(WHAT NEEDS TO BE DONE): Pull out every line of the listing below where "about" appears.

▼

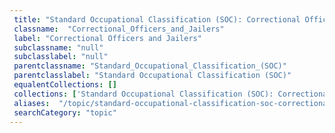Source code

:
```yaml
--- 
 title: "Standard Occupational Classification (SOC): Correctional Officers and Jailers" 
 classname:  "Correctional_Officers_and_Jailers" 
 label: "Correctional Officers and Jailers" 
 subclassname: "null" 
 subclasslabel: "null" 
 parentclassname: "Standard_Occupational_Classification_(SOC)" 
 parentclasslabel: "Standard Occupational Classification (SOC)" 
 equalentCollections: [] 
 collections: ['Standard Occupational Classification (SOC): Correctional Officers and Jailers']
 aliases:  "/topic/standard-occupational-classification-soc-correctional-officers-and-jailers"  
 searchCategory: "topic" 
---
```


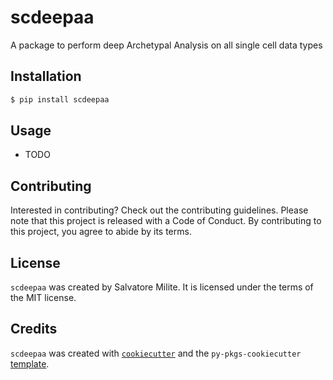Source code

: # scdeepaa

A package to perform deep Archetypal Analysis on all single cell data types

## Installation

```bash
$ pip install scdeepaa
```

## Usage

- TODO

## Contributing

Interested in contributing? Check out the contributing guidelines. Please note that this project is released with a Code of Conduct. By contributing to this project, you agree to abide by its terms.

## License

`scdeepaa` was created by Salvatore Milite. It is licensed under the terms of the MIT license.

## Credits

`scdeepaa` was created with [`cookiecutter`](https://cookiecutter.readthedocs.io/en/latest/) and the `py-pkgs-cookiecutter` [template](https://github.com/py-pkgs/py-pkgs-cookiecutter).

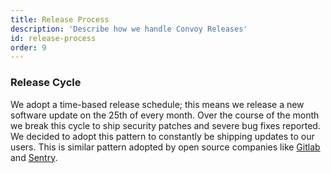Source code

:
 ```yaml
---
title: Release Process
description: 'Describe how we handle Convoy Releases'
id: release-process
order: 9
---
```


### Release Cycle
We adopt a time-based release schedule; this means we release a new software update on the 25th of every month. Over the course of the month we break this cycle to ship security patches and severe bug fixes reported. We decided to adopt this pattern to constantly be shipping updates to our users. This is similar pattern adopted by open source companies like [Gitlab](https://about.gitlab.com/releases/) and [Sentry](https://develop.sentry.dev/self-hosted/releases/). 
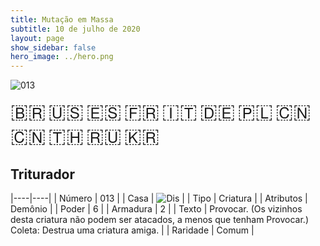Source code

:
 ```yaml
---
title: Mutação em Massa
subtitle: 10 de julho de 2020
layout: page
show_sidebar: false
hero_image: ../hero.png
---
```


![013](https://mastervault-storage-prod.s3.amazonaws.com/media/card_front/pt/479_013_5QH4JX9R88P4_pt.png)

<span title="Português" style="font-size: 32px;cursor: pointer;" onclick="javascript:document.querySelector('img[alt=\'013\']').src=document.querySelector('img[alt=\'013\']').src.replace(/card_front\/[^/]+/, 'card_front/pt').replace(/_[^/.0-9]+\.png/, '_pt.png')">🇧🇷</span>
<span title="English" style="font-size: 32px;cursor: pointer;" onclick="javascript:document.querySelector('img[alt=\'013\']').src=document.querySelector('img[alt=\'013\']').src.replace(/card_front\/[^/]+/, 'card_front/en').replace(/_[^/.0-9]+\.png/, '_en.png')">🇺🇸</span>
<span title="Español" style="font-size: 32px;cursor: pointer;" onclick="javascript:document.querySelector('img[alt=\'013\']').src=document.querySelector('img[alt=\'013\']').src.replace(/card_front\/[^/]+/, 'card_front/es').replace(/_[^/.0-9]+\.png/, '_es.png')">🇪🇸</span>
<span title="Français" style="font-size: 32px;cursor: pointer;" onclick="javascript:document.querySelector('img[alt=\'013\']').src=document.querySelector('img[alt=\'013\']').src.replace(/card_front\/[^/]+/, 'card_front/fr').replace(/_[^/.0-9]+\.png/, '_fr.png')">🇫🇷</span>
<span title="Italiano" style="font-size: 32px;cursor: pointer;" onclick="javascript:document.querySelector('img[alt=\'013\']').src=document.querySelector('img[alt=\'013\']').src.replace(/card_front\/[^/]+/, 'card_front/it').replace(/_[^/.0-9]+\.png/, '_it.png')">🇮🇹</span>
<span title="Deutsche" style="font-size: 32px;cursor: pointer;" onclick="javascript:document.querySelector('img[alt=\'013\']').src=document.querySelector('img[alt=\'013\']').src.replace(/card_front\/[^/]+/, 'card_front/de').replace(/_[^/.0-9]+\.png/, '_de.png')">🇩🇪</span>
<span title="Polskie" style="font-size: 32px;cursor: pointer;" onclick="javascript:document.querySelector('img[alt=\'013\']').src=document.querySelector('img[alt=\'013\']').src.replace(/card_front\/[^/]+/, 'card_front/pl').replace(/_[^/.0-9]+\.png/, '_pl.png')">🇵🇱</span>
<span title="简体中文" style="font-size: 32px;cursor: pointer;" onclick="javascript:document.querySelector('img[alt=\'013\']').src=document.querySelector('img[alt=\'013\']').src.replace(/card_front\/[^/]+/, 'card_front/zh-hans').replace(/_[^/.0-9]+\.png/, '_zh-hans.png')">🇨🇳</span>
<span title="繁體中文" style="font-size: 32px;cursor: pointer;" onclick="javascript:document.querySelector('img[alt=\'013\']').src=document.querySelector('img[alt=\'013\']').src.replace(/card_front\/[^/]+/, 'card_front/zh-hant').replace(/_[^/.0-9]+\.png/, '_zh-hant.png')">🇨🇳</span>
<span title="ไทย" style="font-size: 32px;cursor: pointer;" onclick="javascript:document.querySelector('img[alt=\'013\']').src=document.querySelector('img[alt=\'013\']').src.replace(/card_front\/[^/]+/, 'card_front/th').replace(/_[^/.0-9]+\.png/, '_th.png')">🇹🇭</span>
<span title="Pусский" style="font-size: 32px;cursor: pointer;" onclick="javascript:document.querySelector('img[alt=\'013\']').src=document.querySelector('img[alt=\'013\']').src.replace(/card_front\/[^/]+/, 'card_front/ru').replace(/_[^/.0-9]+\.png/, '_ru.png')">🇷🇺</span>
<span title="한국어" style="font-size: 32px;cursor: pointer;" onclick="javascript:document.querySelector('img[alt=\'013\']').src=document.querySelector('img[alt=\'013\']').src.replace(/card_front\/[^/]+/, 'card_front/ko').replace(/_[^/.0-9]+\.png/, '_ko.png')">🇰🇷</span>

## Triturador

|----|----|
| Número | 013 |
| Casa | ![Dis](https://archonarcana.com/images/thumb/e/e8/Dis.png/22px-Dis.png "Dis") |
| Tipo | Criatura |
| Atributos | Demônio |
| Poder | 6 |
| Armadura | 2 |
| Texto | Provocar. (Os vizinhos desta criatura não podem ser atacados, a menos que tenham Provocar.)  Coleta: Destrua uma criatura amiga. |
| Raridade | Comum |
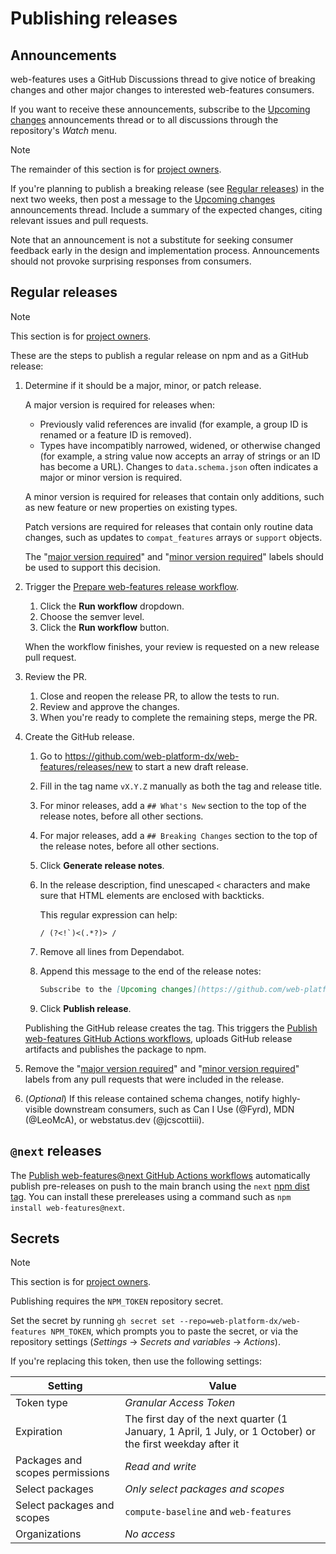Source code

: # Publishing releases

## Announcements

web-features uses a GitHub Discussions thread to give notice of breaking changes and other major changes to interested web-features consumers.

If you want to receive these announcements, subscribe to the [Upcoming changes](https://github.com/web-platform-dx/web-features/discussions/2613) announcements thread or to all discussions through the repository's _Watch_ menu.

> [!NOTE]
> The remainder of this section is for [project owners](../GOVERNANCE.md#roles-and-responsibilities).

If you're planning to publish a breaking release (see [Regular releases](#regular-releases)) in the next two weeks, then post a message to the [Upcoming changes](https://github.com/web-platform-dx/web-features/discussions/2613) announcements thread.
Include a summary of the expected changes, citing relevant issues and pull requests.

Note that an announcement is not a substitute for seeking consumer feedback early in the design and implementation process.
Announcements should not provoke surprising responses from consumers.

## Regular releases

> [!NOTE]
> This section is for [project owners](../GOVERNANCE.md#roles-and-responsibilities).

These are the steps to publish a regular release on npm and as a GitHub release:

1. Determine if it should be a major, minor, or patch release.

   A major version is required for releases when:

   - Previously valid references are invalid (for example, a group ID is renamed or a feature ID is removed).
   - Types have incompatibly narrowed, widened, or otherwise changed (for example, a string value now accepts an array of strings or an ID has become a URL). Changes to `data.schema.json` often indicates a major or minor version is required.

   A minor version is required for releases that contain only additions, such as new feature or new properties on existing types.

   Patch versions are required for releases that contain only routine data changes, such as updates to `compat_features` arrays or `support` objects.

   The "[major version required][major-version]" and "[minor version required][minor-version]" labels should be used to support this decision.

1. Trigger the [Prepare web-features release workflow](https://github.com/web-platform-dx/web-features/actions/workflows/prepare_release.yml).

   1. Click the **Run workflow** dropdown.
   1. Choose the semver level.
   1. Click the **Run workflow** button.

   When the workflow finishes, your review is requested on a new release pull request.

1. Review the PR.

   1. Close and reopen the release PR, to allow the tests to run.
   1. Review and approve the changes.
   1. When you're ready to complete the remaining steps, merge the PR.

1. Create the GitHub release.

   1. Go to https://github.com/web-platform-dx/web-features/releases/new to start a new draft release.
   1. Fill in the tag name `vX.Y.Z` manually as both the tag and release title.
   1. For minor releases, add a `## What's New` section to the top of the release notes, before all other sections.
   1. For major releases, add a `## Breaking Changes` section to the top of the release notes, before all other sections.
   1. Click **Generate release notes**.
   1. In the release description, find unescaped `<` characters and make sure that HTML elements are enclosed with backticks.

      This regular expression can help:

      ```regex
      / (?<!`)<(.*?)> /
      ```

   1. Remove all lines from Dependabot.
   1. Append this message to the end of the release notes:

      ```markdown
      Subscribe to the [Upcoming changes](https://github.com/web-platform-dx/web-features/discussions/2613) announcements thread for news about upcoming releases, such as breaking changes or major features.
      ```

   1. Click **Publish release**.

   Publishing the GitHub release creates the tag. This triggers the [Publish web-features GitHub Actions workflows](https://github.com/web-platform-dx/web-features/blob/main/.github/workflows/publish_web-features.yml), uploads GitHub release artifacts and publishes the package to npm.

1. Remove the "[major version required][major-version]" and "[minor version required][minor-version]" labels from any pull requests that were included in the release.

1. (_Optional_) If this release contained schema changes, notify highly-visible downstream consumers, such as Can I Use (@Fyrd), MDN (@LeoMcA), or webstatus.dev (@jcscottiii).

[major-version]: https://github.com/web-platform-dx/web-features/pulls?q=is%3Apr+is%3Amerged+label%3A%22major+version+required%22+sort%3Aupdated-desc
[minor-version]: https://github.com/web-platform-dx/web-features/pulls?q=is%3Apr+is%3Amerged+label%3A%22minor+version+required%22+sort%3Aupdated-desc

## `@next` releases

The [Publish web-features@next GitHub Actions workflows](https://github.com/web-platform-dx/web-features/blob/main/.github/workflows/publish_next_web-features.yml) automatically publish pre-releases on push to the main branch using the `next` [npm dist tag](https://docs.npmjs.com/adding-dist-tags-to-packages).
You can install these prereleases using a command such as `npm install web-features@next`.

## Secrets

> [!NOTE]
> This section is for [project owners](../GOVERNANCE.md#roles-and-responsibilities).

Publishing requires the `NPM_TOKEN` repository secret.

Set the secret by running `gh secret set --repo=web-platform-dx/web-features NPM_TOKEN`,
which prompts you to paste the secret,
or via the repository settings (_Settings_ → _Secrets and variables_ → _Actions_).

If you're replacing this token, then use the following settings:

| Setting                         | Value                                                                                                      |
| ------------------------------- | ---------------------------------------------------------------------------------------------------------- |
| Token type                      | _Granular Access Token_                                                                                    |
| Expiration                      | The first day of the next quarter (1 January, 1 April, 1 July, or 1 October) or the first weekday after it |
| Packages and scopes permissions | _Read and write_                                                                                           |
| Select packages                 | _Only select packages and scopes_                                                                          |
| Select packages and scopes      | `compute-baseline` and `web-features`                                                                      |
| Organizations                   | _No access_                                                                                                |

▲

(WRITTEN ANSWER):
We adopt a time-based release schedule; this means we release a new software update on the 25th of every month. Over the course of the month we break this cycle to ship security patches and severe bug fixes reported. We decided to adopt this pattern to constantly be shipping updates to our users. This is similar pattern adopted by open source companies like [Gitlab](https://about.gitlab.com/releases/) and [Sentry](https://develop.sentry.dev/self-hosted/releases/). 
      Subscribe to the [Upcoming changes](https://github.com/web-platform-dx/web-features/discussions/2613) announcements thread for news about upcoming releases, such as breaking changes or major features.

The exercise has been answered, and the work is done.